Scientists have identified
a protein molecule in the brains of fruit flies that they believe is the “switch” that controls the flies’ internal drive to sleep—and that a similar mechanism likely exists for human sleep
Researchers at the UK’s Oxford University Centre for Neural Circuits and Behaviour examined a small cluster of neurons in fruit flies that help to induce sleep. These neurons become active when flies are sleep deprived, and their increased activity stimulates an anesthetic response in the brain that sends the flies to sleep. A similar group of neurons with a similar pattern of activity exists in the human brain. These human neurons fire up when our bodies need sleep, and trigger a sedating response that helps usher us to sleep.
To pinpoint the molecular sleep switch in fruit flies’ brains, researchers manipulated genes associated with these sleep-inducing neurons. They found that when genes connected to a particular brain molecule were suppressed, these sleep-triggering neurons did not fire. Instead, the neurons remained quiet and flies were unable to sleep despite being significantly sleep deprived.
This discovery provides some important information that adds to our understanding of the body’s regulation of sleep. Sleep is driven by two different systems that function concurrently, one that takes its cues from our external environment, and the other that responds to the body’s internal sleep needs. The body’s circadian clock works in accordance with the 24-hour solar day and night. As night and darkness approach, circadian rhythms shift and initiate physiological changes—including the release of the sleep hormone melatonin—that prepare the body for rest and increase the inclination for sleep.
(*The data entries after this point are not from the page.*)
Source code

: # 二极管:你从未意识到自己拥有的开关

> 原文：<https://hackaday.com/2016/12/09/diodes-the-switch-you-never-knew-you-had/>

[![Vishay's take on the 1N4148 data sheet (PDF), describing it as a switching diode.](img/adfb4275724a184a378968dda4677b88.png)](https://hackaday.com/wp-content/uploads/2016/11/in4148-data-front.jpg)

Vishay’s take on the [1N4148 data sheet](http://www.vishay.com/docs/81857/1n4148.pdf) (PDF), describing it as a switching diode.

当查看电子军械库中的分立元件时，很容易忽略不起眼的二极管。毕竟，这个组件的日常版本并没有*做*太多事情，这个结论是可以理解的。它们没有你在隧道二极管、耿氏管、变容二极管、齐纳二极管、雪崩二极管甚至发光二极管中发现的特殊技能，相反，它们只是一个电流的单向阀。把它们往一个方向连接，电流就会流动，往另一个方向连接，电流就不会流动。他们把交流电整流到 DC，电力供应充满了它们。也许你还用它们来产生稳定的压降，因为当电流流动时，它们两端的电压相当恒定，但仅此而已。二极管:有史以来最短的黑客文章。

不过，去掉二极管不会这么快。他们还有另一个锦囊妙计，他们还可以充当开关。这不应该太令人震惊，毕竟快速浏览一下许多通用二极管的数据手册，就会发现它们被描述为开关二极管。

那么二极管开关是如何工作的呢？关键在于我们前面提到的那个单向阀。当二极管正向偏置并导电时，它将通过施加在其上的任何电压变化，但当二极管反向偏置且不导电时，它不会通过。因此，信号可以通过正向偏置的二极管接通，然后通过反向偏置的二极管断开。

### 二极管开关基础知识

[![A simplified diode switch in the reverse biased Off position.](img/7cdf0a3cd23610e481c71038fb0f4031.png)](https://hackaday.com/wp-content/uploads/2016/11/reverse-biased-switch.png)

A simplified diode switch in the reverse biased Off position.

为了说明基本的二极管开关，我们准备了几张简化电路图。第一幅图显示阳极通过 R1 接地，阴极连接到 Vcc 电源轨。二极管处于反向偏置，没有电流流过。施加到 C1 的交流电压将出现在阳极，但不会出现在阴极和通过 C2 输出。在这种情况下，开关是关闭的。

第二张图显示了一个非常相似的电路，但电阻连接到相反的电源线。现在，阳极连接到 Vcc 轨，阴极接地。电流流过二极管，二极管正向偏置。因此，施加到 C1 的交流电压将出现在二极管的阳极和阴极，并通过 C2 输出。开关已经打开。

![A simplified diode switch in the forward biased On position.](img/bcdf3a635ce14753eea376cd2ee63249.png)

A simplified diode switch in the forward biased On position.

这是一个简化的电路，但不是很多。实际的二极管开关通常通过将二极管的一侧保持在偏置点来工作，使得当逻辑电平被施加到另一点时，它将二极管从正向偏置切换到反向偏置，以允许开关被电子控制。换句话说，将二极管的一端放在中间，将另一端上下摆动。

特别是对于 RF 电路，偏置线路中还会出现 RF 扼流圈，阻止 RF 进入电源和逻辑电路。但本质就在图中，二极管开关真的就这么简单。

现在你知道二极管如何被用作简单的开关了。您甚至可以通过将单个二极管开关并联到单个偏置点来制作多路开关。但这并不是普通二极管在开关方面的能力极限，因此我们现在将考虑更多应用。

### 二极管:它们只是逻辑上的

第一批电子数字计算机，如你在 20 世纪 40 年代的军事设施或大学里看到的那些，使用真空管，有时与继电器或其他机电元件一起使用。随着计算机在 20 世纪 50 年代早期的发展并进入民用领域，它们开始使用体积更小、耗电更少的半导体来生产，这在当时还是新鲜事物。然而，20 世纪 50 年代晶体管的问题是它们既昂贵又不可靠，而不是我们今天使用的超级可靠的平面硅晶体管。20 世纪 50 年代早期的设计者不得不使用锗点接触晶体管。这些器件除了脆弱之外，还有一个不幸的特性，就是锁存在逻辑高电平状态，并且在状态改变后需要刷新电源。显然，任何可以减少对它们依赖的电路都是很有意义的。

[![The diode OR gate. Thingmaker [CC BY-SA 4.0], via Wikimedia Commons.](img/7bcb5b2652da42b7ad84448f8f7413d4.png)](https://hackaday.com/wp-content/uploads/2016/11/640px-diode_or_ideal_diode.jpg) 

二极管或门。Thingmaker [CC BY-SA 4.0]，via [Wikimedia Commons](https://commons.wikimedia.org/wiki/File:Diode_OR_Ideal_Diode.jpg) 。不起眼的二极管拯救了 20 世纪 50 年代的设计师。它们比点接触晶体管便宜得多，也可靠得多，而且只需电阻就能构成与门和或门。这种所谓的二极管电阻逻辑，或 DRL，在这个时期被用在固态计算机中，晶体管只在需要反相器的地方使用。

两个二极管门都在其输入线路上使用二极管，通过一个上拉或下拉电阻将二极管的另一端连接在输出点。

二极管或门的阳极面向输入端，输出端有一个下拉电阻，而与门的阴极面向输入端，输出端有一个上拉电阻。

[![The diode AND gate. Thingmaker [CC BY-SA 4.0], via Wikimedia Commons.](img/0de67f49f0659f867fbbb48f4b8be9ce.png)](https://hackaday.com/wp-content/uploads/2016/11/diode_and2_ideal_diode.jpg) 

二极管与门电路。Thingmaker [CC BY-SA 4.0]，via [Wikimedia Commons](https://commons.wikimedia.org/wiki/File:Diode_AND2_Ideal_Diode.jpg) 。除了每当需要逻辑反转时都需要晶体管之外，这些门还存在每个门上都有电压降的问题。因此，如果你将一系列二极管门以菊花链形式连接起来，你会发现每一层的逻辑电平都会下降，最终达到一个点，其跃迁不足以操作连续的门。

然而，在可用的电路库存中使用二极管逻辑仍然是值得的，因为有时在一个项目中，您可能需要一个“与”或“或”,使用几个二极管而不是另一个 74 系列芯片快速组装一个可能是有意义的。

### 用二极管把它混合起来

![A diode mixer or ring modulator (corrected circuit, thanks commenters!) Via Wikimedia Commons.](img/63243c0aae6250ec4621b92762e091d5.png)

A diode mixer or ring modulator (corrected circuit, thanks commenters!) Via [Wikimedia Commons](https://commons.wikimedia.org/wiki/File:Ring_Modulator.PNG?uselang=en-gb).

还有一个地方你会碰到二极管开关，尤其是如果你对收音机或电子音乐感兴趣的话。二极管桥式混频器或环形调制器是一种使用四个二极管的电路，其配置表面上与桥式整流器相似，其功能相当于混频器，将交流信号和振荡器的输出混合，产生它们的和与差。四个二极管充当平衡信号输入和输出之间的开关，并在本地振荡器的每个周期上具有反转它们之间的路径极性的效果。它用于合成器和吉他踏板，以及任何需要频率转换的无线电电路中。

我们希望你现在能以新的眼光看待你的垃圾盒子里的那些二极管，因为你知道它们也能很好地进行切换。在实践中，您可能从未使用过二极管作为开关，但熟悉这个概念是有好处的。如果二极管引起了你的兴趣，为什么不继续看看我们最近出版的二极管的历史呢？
Beginning in the early morning and continuing through much of the daylight hours, circadian rhythms promote alertness, diminishing the drive for sleep in order to promote a sustained period of wakefulness and activity during the day.
Our drive for sleep is also regulated by the body’s own sense of its need for rest. This internally-driven sleep system is known as sleep homeostasis. This system works much like a thermostat that regulates heat by sensing when temperatures dip too low or rise too high. The body’s homeostatic sleep mechanisms continually monitor how much sleep the body receives. When we go without sleep for a period of time, this system increases the drive for sleep. The longer we go without sleep, the more pressing our need for sleep becomes. Sleep homeostasis is influenced by both quantity and quality of sleep. Feeling tired and inclined to nod off after an abbreviated or restless night of sleep, or feeling uncontrollably drowsy after an unusually long day—these are signs of your homeostatic sleep drive cuing your brain and body to rest, in order to avoid a too-significant sleep deficit.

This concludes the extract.